Saved data entries:
______________________________

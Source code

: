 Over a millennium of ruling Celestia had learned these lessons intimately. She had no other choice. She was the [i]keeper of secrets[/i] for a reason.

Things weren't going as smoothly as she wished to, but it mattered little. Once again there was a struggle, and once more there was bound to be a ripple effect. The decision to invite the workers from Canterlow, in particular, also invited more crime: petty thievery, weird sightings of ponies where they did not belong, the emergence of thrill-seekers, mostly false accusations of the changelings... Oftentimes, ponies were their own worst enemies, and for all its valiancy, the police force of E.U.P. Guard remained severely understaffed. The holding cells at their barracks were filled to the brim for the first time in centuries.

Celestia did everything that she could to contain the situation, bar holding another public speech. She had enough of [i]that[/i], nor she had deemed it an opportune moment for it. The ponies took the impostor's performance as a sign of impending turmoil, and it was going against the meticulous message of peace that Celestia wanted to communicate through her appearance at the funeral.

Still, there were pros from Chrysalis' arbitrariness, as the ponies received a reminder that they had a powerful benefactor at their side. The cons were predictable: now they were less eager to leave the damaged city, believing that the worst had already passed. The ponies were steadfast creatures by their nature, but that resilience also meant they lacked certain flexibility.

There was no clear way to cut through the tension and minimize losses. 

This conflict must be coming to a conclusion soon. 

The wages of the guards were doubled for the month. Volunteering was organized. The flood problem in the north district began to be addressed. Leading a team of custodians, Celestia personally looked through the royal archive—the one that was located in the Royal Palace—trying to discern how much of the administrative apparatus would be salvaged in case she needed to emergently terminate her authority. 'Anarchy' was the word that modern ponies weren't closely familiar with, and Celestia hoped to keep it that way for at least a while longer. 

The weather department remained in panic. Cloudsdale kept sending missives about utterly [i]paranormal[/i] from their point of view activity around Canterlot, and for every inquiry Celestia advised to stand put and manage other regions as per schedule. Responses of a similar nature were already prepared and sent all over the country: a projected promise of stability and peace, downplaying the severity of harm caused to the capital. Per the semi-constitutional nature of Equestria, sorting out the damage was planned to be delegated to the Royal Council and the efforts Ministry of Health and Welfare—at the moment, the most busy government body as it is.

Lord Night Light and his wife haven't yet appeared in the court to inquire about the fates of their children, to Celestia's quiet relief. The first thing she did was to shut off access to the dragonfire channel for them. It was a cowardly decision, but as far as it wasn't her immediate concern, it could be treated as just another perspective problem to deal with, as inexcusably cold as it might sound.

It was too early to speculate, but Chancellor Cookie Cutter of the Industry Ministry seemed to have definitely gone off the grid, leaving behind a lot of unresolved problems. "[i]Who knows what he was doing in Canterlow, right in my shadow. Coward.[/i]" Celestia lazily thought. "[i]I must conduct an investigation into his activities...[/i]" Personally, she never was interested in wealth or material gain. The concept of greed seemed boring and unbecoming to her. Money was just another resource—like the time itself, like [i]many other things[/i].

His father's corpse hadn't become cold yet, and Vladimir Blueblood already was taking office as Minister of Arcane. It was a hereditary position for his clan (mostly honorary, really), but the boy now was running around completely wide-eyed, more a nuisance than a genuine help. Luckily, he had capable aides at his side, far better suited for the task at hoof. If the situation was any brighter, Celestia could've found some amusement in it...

______________________________

What to do - Search the entries above for the word "they" and copy each line where it appears.

The answer -
Things weren't going as smoothly as she wished to, but it mattered little. Once again there was a struggle, and once more there was bound to be a ripple effect. The decision to invite the workers from Canterlow, in particular, also invited more crime: petty thievery, weird sightings of ponies where they did not belong, the emergence of thrill-seekers, mostly false accusations of the changelings... Oftentimes, ponies were their own worst enemies, and for all its valiancy, the police force of E.U.P. Guard remained severely understaffed. The holding cells at their barracks were filled to the brim for the first time in centuries.
Still, there were pros from Chrysalis' arbitrariness, as the ponies received a reminder that they had a powerful benefactor at their side. The cons were predictable: now they were less eager to leave the damaged city, believing that the worst had already passed. The ponies were steadfast creatures by their nature, but that resilience also meant they lacked certain flexibility.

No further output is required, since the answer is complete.